The recent easing of the inflation squeeze on British households will suffer a setback this week as June's record downpours drench seasonal crops and push up prices.

Analysts expect the Bank of England's official Consumer Prices Index benchmark to remain steady at 2.8 per cent in June after two months of steep falls.

The cost of living is currently rising at its slowest rate for two and a half years, but price hikes for seasonal fruit and vegetables due to the poor weather will partly offset the impact of a big 3.3 per cent fall in petrol costs over the month.

David Page, Lloyds Bank Corporate Markets' UK economist, said: "The climate across most of northern Europe is fairly similar and we've already seen price rises of between 7 and 8 per cent for German seasonal food, so it is likely to have an impact over here."

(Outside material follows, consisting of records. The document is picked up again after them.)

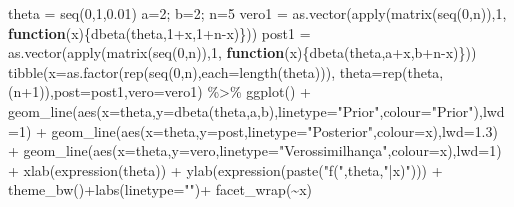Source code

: \documentclass[
]{book}
\newenvironment{Shaded}{\begin{snugshade}}{\end{snugshade}}
\newcommand{\AttributeTok}[1]{\textcolor[rgb]{0.77,0.63,0.00}{#1}}
\newcommand{\ControlFlowTok}[1]{\textcolor[rgb]{0.13,0.29,0.53}{\textbf{#1}}}
\newcommand{\DecValTok}[1]{\textcolor[rgb]{0.00,0.00,0.81}{#1}}
\newcommand{\FloatTok}[1]{\textcolor[rgb]{0.00,0.00,0.81}{#1}}
\newcommand{\FunctionTok}[1]{\textcolor[rgb]{0.00,0.00,0.00}{#1}}
\newcommand{\NormalTok}[1]{#1}
\newcommand{\OtherTok}[1]{\textcolor[rgb]{0.56,0.35,0.01}{#1}}
\newcommand{\SpecialCharTok}[1]{\textcolor[rgb]{0.00,0.00,0.00}{#1}}
\newcommand{\StringTok}[1]{\textcolor[rgb]{0.31,0.60,0.02}{#1}}
\begin{document}
\begin{Shaded}
\begin{Highlighting}[]
\NormalTok{theta }\OtherTok{=} \FunctionTok{seq}\NormalTok{(}\DecValTok{0}\NormalTok{,}\DecValTok{1}\NormalTok{,}\FloatTok{0.01}\NormalTok{)}
\NormalTok{a}\OtherTok{=}\DecValTok{2}\NormalTok{; b}\OtherTok{=}\DecValTok{2}\NormalTok{;}
\NormalTok{n}\OtherTok{=}\DecValTok{5}
\NormalTok{vero1 }\OtherTok{=} \FunctionTok{as.vector}\NormalTok{(}\FunctionTok{apply}\NormalTok{(}\FunctionTok{matrix}\NormalTok{(}\FunctionTok{seq}\NormalTok{(}\DecValTok{0}\NormalTok{,n)),}\DecValTok{1}\NormalTok{,}
            \ControlFlowTok{function}\NormalTok{(x)\{}\FunctionTok{dbeta}\NormalTok{(theta,}\DecValTok{1}\SpecialCharTok{+}\NormalTok{x,}\DecValTok{1}\SpecialCharTok{+}\NormalTok{n}\SpecialCharTok{{-}}\NormalTok{x)\}))}
\NormalTok{post1 }\OtherTok{=} \FunctionTok{as.vector}\NormalTok{(}\FunctionTok{apply}\NormalTok{(}\FunctionTok{matrix}\NormalTok{(}\FunctionTok{seq}\NormalTok{(}\DecValTok{0}\NormalTok{,n)),}\DecValTok{1}\NormalTok{,}
            \ControlFlowTok{function}\NormalTok{(x)\{}\FunctionTok{dbeta}\NormalTok{(theta,a}\SpecialCharTok{+}\NormalTok{x,b}\SpecialCharTok{+}\NormalTok{n}\SpecialCharTok{{-}}\NormalTok{x)\}))}
\FunctionTok{tibble}\NormalTok{(}\AttributeTok{x=}\FunctionTok{as.factor}\NormalTok{(}\FunctionTok{rep}\NormalTok{(}\FunctionTok{seq}\NormalTok{(}\DecValTok{0}\NormalTok{,n),}\AttributeTok{each=}\FunctionTok{length}\NormalTok{(theta))),}
    \AttributeTok{theta=}\FunctionTok{rep}\NormalTok{(theta,(n}\SpecialCharTok{+}\DecValTok{1}\NormalTok{)),}\AttributeTok{post=}\NormalTok{post1,}\AttributeTok{vero=}\NormalTok{vero1) }\SpecialCharTok{\%\textgreater{}\%} 
  \FunctionTok{ggplot}\NormalTok{() }\SpecialCharTok{+} 
  \FunctionTok{geom\_line}\NormalTok{(}\FunctionTok{aes}\NormalTok{(}\AttributeTok{x=}\NormalTok{theta,}\AttributeTok{y=}\FunctionTok{dbeta}\NormalTok{(theta,a,b),}\AttributeTok{linetype=}\StringTok{"Prior"}\NormalTok{,}\AttributeTok{colour=}\StringTok{"Prior"}\NormalTok{),}\AttributeTok{lwd=}\DecValTok{1}\NormalTok{) }\SpecialCharTok{+}
  \FunctionTok{geom\_line}\NormalTok{(}\FunctionTok{aes}\NormalTok{(}\AttributeTok{x=}\NormalTok{theta,}\AttributeTok{y=}\NormalTok{post,}\AttributeTok{linetype=}\StringTok{"Posterior"}\NormalTok{,}\AttributeTok{colour=}\NormalTok{x),}\AttributeTok{lwd=}\FloatTok{1.3}\NormalTok{) }\SpecialCharTok{+}
  \FunctionTok{geom\_line}\NormalTok{(}\FunctionTok{aes}\NormalTok{(}\AttributeTok{x=}\NormalTok{theta,}\AttributeTok{y=}\NormalTok{vero,}\AttributeTok{linetype=}\StringTok{"Verossimilhança"}\NormalTok{,}\AttributeTok{colour=}\NormalTok{x),}\AttributeTok{lwd=}\DecValTok{1}\NormalTok{) }\SpecialCharTok{+} 
  \FunctionTok{xlab}\NormalTok{(}\FunctionTok{expression}\NormalTok{(theta)) }\SpecialCharTok{+} \FunctionTok{ylab}\NormalTok{(}\FunctionTok{expression}\NormalTok{(}\FunctionTok{paste}\NormalTok{(}\StringTok{"f("}\NormalTok{,theta,}\StringTok{"|x)"}\NormalTok{))) }\SpecialCharTok{+}
  \FunctionTok{theme\_bw}\NormalTok{()}\SpecialCharTok{+}\FunctionTok{labs}\NormalTok{(}\AttributeTok{linetype=}\StringTok{""}\NormalTok{)}\SpecialCharTok{+}
  \FunctionTok{facet\_wrap}\NormalTok{(}\SpecialCharTok{\textasciitilde{}}\NormalTok{x)}
\end{Highlighting}
\end{Shaded}
\end{document}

The opposite problem in the US raises the spectre of renewed food price inflation later this year as a scorching drought across the Midwest slashes corn yields by more than 12 per cent. Corn prices have jumped more than a third in the past four weeks, according to the Chicago Board of Trade. Higher cereal prices will have a more sustained effect as the cost of animal feed and meat rises.

Sharp price-slashing by retailers in June last year – not repeated last month – will also add to inflationary effects, Capital Economics said.

The Bank of England nonetheless predicts CPI will be back to 2 per cent by the end of the year. Worries over undershooting the target prompted it to pump an extra £50bn into the economy via quantitative easing two weeks ago.